Former Vice President Joe Biden’s entrance into the 2020 presidential election will provide Democrats a choice: Do they want a reset, or do they want a revolution?

As Democrats have spent the past several months outlining the sweeping changes they want to make to the United States, more than anything, Biden’s candidacy represents a promise to go back to a pre-Trump era in American politics where things were a bit more predictable.

Though Biden has not had a chance to offer detailed policy plans at this juncture, he’s unlikely to embrace the transformative polices proposed by his rivals: free college, canceling all student loans, universal child care, ending private insurance, the Green New Deal, and so forth. He does not seem likely to respond to President Trump’s challenges to norms by arguing that Democrats need to blow things up to advance a more radical agenda of their own.

Instead, a Biden presidency is likely to involve the more typical arguments between Republicans and Democrats over marginal tax rates, expanding access to health insurance, passing gun control laws, investing in green energy, and so on.

Whether he’s ultimately successful will depend on which theory of President Barack Obama’s legacy ends up being more representative of a critical mass of the Democratic electorate.

Though Obama is overwhelmingly popular among Democrats, there is a critique of his presidency among liberals who are well-represented online.

In this critical view, while Obama did many things to advance liberalism, his approach to policy was too incremental, and he tried too hard to attempt to work with Republicans. Republicans, this group of liberals argue, will never act in a reasonable manner and agree to compromises — and there’s no reason to pursue more tepid polices when everything a Democrat proposes is going to be attacked as socialist no matter what.
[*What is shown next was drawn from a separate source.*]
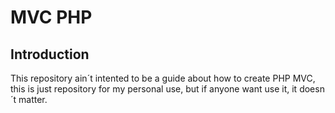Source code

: # MVC PHP
## Introduction
This repository ain´t intented to be a guide about how to create PHP MVC, this is just repository for my personal use, but if anyone want use it, it doesn´t matter.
The prime policy example is Obamacare. Though conservatives view it as a dramatic expansion of government, to liberals it represented Obama repackaging a Republican plan built around the private insurance industry.

This group of liberals is pushing for more radical changes, either on the policy front, on the procedural front (such as ending the filibuster), or on both fronts — pushing what would amount to a full frontal assault on the structure of American government and the economy.
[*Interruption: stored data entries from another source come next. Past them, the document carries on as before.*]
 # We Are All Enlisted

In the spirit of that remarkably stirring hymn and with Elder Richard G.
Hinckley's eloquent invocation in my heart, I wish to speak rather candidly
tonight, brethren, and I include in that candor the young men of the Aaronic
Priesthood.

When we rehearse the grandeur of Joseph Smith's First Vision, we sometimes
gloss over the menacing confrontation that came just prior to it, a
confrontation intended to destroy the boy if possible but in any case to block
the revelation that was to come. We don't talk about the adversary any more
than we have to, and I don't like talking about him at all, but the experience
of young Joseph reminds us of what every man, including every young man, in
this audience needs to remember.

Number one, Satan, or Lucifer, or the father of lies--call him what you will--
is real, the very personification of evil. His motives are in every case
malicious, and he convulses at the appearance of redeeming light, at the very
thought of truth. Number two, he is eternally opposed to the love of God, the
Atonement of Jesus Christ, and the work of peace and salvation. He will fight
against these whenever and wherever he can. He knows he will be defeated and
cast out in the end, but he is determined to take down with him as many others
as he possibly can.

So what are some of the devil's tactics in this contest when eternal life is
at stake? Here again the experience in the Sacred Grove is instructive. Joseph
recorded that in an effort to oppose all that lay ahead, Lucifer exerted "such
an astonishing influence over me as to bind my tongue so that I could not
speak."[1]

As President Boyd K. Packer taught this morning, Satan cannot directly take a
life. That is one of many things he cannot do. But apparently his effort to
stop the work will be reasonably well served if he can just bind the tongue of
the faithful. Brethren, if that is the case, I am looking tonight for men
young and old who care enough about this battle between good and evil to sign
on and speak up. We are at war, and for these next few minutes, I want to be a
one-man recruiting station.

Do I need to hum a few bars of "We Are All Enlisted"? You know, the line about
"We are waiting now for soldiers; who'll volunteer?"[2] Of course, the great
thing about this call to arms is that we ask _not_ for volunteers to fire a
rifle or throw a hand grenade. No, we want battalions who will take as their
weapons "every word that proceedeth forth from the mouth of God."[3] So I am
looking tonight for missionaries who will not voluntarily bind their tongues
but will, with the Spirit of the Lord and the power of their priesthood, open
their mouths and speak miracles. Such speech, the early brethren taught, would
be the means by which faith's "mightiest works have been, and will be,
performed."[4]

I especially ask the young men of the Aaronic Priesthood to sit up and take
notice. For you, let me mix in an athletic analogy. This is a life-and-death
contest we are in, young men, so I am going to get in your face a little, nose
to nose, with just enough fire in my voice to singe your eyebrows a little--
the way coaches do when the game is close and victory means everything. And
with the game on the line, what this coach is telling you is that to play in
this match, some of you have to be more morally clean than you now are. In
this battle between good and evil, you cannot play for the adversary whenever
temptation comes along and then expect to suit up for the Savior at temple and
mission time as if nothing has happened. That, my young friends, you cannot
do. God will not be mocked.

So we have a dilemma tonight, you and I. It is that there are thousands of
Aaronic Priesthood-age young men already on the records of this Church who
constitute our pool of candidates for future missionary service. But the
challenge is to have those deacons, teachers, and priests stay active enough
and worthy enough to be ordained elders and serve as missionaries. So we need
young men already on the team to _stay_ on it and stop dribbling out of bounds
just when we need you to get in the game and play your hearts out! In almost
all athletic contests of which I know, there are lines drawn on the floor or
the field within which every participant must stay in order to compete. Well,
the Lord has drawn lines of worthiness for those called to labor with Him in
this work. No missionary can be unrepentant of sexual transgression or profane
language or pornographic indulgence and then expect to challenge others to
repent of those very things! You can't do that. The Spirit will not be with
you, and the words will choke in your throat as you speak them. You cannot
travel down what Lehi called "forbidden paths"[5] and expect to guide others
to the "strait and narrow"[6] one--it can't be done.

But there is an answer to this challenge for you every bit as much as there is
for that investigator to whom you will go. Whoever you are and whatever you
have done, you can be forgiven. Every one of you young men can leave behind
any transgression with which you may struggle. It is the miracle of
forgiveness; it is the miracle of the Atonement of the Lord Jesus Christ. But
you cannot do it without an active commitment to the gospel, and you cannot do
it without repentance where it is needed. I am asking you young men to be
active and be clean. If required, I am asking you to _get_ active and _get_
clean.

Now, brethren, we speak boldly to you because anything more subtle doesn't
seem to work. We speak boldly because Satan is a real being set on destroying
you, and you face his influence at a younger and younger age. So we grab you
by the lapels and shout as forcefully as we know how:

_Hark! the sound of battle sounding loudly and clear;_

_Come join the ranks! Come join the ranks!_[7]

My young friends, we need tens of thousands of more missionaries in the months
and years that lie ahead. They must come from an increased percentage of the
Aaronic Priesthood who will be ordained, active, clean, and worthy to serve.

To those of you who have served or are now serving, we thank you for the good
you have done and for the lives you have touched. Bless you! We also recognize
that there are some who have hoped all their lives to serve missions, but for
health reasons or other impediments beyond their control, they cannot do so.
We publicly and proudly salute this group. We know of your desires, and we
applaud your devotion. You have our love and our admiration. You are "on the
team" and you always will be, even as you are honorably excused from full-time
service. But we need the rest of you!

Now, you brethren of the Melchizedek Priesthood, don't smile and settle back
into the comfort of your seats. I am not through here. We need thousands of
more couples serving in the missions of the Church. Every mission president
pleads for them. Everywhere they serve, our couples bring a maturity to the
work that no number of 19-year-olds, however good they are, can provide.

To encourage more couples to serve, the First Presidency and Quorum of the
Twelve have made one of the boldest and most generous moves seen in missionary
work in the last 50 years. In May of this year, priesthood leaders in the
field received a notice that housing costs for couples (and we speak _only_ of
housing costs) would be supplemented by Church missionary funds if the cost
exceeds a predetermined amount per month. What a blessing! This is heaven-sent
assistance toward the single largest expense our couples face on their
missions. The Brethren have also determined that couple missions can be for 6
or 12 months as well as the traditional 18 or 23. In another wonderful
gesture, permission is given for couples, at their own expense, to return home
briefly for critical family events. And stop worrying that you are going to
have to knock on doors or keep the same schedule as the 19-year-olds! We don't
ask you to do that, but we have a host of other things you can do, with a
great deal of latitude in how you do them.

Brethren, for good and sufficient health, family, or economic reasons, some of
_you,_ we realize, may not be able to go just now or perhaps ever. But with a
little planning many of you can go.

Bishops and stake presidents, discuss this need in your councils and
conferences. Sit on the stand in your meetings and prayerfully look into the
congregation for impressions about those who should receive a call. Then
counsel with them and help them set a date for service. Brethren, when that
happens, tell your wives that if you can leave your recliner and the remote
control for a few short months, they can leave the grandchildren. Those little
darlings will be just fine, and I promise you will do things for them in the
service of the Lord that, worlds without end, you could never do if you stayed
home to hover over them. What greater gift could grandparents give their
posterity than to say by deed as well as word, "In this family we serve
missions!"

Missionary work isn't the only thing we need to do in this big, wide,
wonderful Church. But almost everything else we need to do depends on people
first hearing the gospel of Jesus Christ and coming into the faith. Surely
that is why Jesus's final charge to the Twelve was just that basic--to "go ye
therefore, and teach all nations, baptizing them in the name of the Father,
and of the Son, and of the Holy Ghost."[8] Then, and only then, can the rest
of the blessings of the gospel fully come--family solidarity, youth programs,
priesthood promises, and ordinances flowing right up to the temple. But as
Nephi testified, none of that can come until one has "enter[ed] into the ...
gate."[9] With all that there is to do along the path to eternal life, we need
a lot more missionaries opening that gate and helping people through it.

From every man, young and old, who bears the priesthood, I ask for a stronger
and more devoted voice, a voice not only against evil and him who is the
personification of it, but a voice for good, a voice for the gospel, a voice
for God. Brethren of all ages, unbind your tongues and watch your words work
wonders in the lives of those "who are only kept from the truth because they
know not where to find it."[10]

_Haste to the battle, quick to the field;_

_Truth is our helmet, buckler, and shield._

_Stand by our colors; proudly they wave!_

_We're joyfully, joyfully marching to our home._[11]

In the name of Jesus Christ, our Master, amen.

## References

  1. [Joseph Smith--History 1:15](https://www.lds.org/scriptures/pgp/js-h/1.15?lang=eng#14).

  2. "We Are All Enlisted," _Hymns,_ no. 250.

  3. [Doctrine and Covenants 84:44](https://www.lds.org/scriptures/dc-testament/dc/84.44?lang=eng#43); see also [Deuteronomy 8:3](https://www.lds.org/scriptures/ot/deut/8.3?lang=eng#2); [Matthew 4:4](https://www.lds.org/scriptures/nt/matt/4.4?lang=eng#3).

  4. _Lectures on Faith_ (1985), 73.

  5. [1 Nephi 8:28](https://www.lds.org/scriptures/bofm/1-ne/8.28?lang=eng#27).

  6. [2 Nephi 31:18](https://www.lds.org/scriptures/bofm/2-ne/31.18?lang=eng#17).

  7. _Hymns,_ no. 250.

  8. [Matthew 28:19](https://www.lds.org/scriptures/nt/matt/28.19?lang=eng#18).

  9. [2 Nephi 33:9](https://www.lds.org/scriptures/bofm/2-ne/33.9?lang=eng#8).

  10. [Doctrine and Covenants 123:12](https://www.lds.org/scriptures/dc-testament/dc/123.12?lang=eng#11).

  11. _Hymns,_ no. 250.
Biden is quite straight forward about the fact that he’s running as an Obama-Biden Democrat. His hope is that there are Democrats who believe that the world was basically sane and rational under Obama, who they view has having pursued sensible policies in a reasonable way. These Democrats would basically like to go back to the way things were, and build on the progress.
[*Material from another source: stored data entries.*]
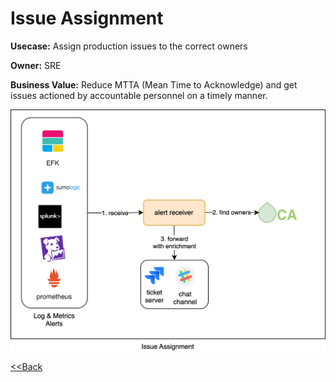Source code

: # Issue Assignment

**Usecase:** Assign production issues to the correct owners

**Owner:** SRE

**Business Value:** Reduce MTTA (Mean Time to Acknowledge) and get issues actioned by accountable personnel on a timely manner.

![Issue Assignment](../assets/images/usecases/4.issueassignment.svg)

[<<Back](../usecases.md)
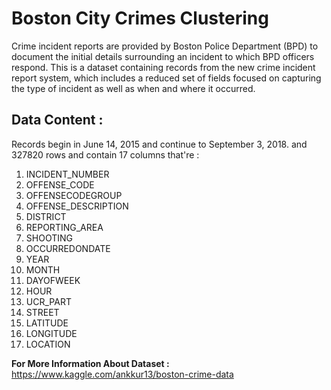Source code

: # Boston City Crimes Clustering
Crime incident reports are provided by Boston Police Department (BPD) to document the initial details surrounding an incident to which BPD officers respond. This is a dataset containing records from the new crime incident report system, which includes a reduced set of fields focused on capturing the type of incident as well as when and where it occurred.

## Data Content : 
Records begin in June 14, 2015 and continue to September 3, 2018. and 327820 rows and contain 17 columns that're :
  1.  INCIDENT_NUMBER
  2. OFFENSE_CODE
  3. OFFENSECODEGROUP
  4. OFFENSE_DESCRIPTION
  5. DISTRICT
  6. REPORTING_AREA
  7. SHOOTING
  8. OCCURREDONDATE
  9. YEAR 
  10. MONTH
  11. DAYOFWEEK
  12. HOUR
  13. UCR_PART
  14. STREET
  15. LATITUDE
  16. LONGITUDE
  17. LOCATION

**For More Information About Dataset :** https://www.kaggle.com/ankkur13/boston-crime-data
At this point, it’s unclear which view is closer to what most Democratic voters feel.

Judging by the voices you hear online, Biden doesn’t have much of a shot. Consuming news from Twitter, one would get the impression that his younger, more diverse, and more liberal rivals are more representative of the modern party, while Biden’s long political career going back to the days when he opposed school busing in the 1970s is going to be a deal breaker.

But Biden has consistently led in polls. It’s of course possible his numbers will collapse as he undergoes more rigorous scrutiny and as his name recognition advantage erodes as voters get to know the other candidates better. Yet it’s also possible that a critical mass of the Democratic electorate is more moderate (both ideologically and temperamentally) than it would seem from the online conversation. In that case, Biden has a good chance of taking the nomination.